Supplied material:
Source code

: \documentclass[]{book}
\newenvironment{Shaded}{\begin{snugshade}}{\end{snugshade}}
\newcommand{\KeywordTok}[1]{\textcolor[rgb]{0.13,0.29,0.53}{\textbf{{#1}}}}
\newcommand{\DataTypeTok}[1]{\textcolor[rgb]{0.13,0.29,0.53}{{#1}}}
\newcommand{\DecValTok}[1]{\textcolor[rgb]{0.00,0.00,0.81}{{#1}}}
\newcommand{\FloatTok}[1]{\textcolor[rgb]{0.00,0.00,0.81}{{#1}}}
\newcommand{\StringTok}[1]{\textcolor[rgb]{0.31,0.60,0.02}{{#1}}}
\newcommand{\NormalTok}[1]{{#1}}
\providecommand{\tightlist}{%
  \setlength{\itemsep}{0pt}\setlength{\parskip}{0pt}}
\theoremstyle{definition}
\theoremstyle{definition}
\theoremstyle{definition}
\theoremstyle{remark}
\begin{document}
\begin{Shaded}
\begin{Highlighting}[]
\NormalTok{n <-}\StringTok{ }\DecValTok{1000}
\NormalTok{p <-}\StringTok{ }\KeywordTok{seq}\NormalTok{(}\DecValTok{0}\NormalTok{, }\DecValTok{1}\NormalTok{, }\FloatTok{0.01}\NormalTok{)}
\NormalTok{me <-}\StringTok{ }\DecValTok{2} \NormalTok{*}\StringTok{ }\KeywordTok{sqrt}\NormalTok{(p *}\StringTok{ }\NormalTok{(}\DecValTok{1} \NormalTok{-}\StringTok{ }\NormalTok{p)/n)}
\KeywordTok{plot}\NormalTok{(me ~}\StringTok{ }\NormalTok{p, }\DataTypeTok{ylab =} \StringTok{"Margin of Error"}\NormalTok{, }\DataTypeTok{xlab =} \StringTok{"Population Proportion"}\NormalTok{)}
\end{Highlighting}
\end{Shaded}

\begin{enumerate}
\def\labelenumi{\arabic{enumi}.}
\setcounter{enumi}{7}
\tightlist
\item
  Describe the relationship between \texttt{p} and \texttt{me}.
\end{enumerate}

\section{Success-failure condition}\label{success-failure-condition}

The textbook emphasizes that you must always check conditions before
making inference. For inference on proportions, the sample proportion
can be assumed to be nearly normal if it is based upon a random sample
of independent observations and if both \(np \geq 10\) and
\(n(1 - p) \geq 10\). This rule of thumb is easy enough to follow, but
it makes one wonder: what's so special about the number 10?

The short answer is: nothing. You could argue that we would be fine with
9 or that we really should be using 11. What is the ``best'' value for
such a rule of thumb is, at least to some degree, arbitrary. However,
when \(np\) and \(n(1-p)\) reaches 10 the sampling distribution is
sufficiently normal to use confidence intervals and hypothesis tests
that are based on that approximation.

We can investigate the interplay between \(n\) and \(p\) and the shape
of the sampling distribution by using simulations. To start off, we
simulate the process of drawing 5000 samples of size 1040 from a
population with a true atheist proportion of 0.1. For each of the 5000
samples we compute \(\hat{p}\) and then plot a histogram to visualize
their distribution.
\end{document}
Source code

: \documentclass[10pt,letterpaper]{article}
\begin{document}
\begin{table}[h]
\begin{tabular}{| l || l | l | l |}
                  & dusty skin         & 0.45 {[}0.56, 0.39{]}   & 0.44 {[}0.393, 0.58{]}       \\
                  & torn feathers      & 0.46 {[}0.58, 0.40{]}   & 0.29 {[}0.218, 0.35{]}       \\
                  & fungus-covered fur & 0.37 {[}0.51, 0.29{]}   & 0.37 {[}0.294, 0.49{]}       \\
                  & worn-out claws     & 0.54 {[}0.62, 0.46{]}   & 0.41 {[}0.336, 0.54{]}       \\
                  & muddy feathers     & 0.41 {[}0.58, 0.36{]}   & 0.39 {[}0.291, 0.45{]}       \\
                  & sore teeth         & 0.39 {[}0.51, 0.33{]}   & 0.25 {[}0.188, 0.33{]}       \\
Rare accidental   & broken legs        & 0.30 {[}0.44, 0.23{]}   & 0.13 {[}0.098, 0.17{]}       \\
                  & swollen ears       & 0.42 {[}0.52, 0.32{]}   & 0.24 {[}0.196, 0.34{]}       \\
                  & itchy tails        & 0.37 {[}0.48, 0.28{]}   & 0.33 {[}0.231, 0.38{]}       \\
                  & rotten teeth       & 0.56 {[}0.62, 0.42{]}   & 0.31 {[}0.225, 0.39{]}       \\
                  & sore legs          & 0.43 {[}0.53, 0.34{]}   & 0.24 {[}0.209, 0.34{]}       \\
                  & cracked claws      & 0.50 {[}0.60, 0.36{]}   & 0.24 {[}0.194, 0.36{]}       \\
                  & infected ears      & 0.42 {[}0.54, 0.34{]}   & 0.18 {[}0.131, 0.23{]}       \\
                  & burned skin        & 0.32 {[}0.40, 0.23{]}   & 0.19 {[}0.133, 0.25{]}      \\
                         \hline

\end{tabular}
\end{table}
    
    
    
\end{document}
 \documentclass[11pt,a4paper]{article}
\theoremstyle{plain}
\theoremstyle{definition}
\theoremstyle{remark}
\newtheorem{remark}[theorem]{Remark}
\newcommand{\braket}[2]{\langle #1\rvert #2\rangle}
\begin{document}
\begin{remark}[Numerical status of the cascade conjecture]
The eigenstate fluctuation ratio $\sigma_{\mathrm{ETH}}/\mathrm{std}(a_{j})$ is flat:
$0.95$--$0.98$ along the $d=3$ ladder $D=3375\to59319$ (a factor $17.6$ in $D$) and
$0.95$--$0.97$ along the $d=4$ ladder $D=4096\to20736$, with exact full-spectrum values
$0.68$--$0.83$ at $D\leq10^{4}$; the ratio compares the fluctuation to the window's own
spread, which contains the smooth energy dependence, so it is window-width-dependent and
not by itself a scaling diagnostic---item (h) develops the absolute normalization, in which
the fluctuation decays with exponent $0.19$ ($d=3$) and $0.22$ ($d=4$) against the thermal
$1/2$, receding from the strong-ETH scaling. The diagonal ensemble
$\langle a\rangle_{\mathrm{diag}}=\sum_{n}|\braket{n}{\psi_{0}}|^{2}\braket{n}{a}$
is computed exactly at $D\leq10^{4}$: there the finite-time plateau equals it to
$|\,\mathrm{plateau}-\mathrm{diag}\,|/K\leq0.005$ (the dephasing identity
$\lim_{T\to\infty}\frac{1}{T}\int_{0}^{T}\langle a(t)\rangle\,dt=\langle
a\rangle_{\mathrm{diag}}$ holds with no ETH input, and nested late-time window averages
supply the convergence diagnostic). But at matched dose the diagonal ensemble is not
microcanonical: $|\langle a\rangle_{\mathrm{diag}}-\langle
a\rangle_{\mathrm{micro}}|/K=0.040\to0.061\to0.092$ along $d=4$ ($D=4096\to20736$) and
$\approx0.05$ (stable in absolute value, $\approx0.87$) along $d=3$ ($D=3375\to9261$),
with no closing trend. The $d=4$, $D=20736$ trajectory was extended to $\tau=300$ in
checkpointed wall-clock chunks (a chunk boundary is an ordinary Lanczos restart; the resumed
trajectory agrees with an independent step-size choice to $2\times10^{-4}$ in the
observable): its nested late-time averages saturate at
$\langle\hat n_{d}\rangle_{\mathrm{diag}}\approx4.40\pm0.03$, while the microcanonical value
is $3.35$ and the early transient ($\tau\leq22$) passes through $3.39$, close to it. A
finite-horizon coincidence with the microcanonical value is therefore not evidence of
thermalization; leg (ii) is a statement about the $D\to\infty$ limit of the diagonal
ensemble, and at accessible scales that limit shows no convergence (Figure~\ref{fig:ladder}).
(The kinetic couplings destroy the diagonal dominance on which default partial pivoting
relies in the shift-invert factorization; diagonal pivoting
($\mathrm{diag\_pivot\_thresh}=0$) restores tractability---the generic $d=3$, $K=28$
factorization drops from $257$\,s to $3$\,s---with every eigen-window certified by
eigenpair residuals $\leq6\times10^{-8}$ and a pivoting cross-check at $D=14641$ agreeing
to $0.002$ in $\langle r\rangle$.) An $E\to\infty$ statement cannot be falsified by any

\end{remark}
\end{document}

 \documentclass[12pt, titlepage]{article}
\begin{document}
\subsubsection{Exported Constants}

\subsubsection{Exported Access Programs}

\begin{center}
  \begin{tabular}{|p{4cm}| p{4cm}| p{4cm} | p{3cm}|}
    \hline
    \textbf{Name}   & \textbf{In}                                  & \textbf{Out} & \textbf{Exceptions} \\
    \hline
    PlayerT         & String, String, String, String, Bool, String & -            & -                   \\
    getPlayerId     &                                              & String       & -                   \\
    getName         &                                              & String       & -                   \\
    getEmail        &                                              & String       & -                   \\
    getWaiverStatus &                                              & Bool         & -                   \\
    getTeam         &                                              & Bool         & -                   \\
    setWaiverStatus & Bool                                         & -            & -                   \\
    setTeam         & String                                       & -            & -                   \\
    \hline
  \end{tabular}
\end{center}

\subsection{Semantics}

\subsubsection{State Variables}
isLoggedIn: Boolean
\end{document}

How to complete this task: Go to the line with "the cascade conjecture]" in the entries above and repeat every line from there through the line with "late-time window averages", exactly and with no other text.

Exercise response:
\begin{remark}[Numerical status of the cascade conjecture]
The eigenstate fluctuation ratio $\sigma_{\mathrm{ETH}}/\mathrm{std}(a_{j})$ is flat:
$0.95$--$0.98$ along the $d=3$ ladder $D=3375\to59319$ (a factor $17.6$ in $D$) and
$0.95$--$0.97$ along the $d=4$ ladder $D=4096\to20736$, with exact full-spectrum values
$0.68$--$0.83$ at $D\leq10^{4}$; the ratio compares the fluctuation to the window's own
spread, which contains the smooth energy dependence, so it is window-width-dependent and
not by itself a scaling diagnostic---item (h) develops the absolute normalization, in which
the fluctuation decays with exponent $0.19$ ($d=3$) and $0.22$ ($d=4$) against the thermal
$1/2$, receding from the strong-ETH scaling. The diagonal ensemble
$\langle a\rangle_{\mathrm{diag}}=\sum_{n}|\braket{n}{\psi_{0}}|^{2}\braket{n}{a}$
is computed exactly at $D\leq10^{4}$: there the finite-time plateau equals it to
$|\,\mathrm{plateau}-\mathrm{diag}\,|/K\leq0.005$ (the dephasing identity
$\lim_{T\to\infty}\frac{1}{T}\int_{0}^{T}\langle a(t)\rangle\,dt=\langle
a\rangle_{\mathrm{diag}}$ holds with no ETH input, and nested late-time window averages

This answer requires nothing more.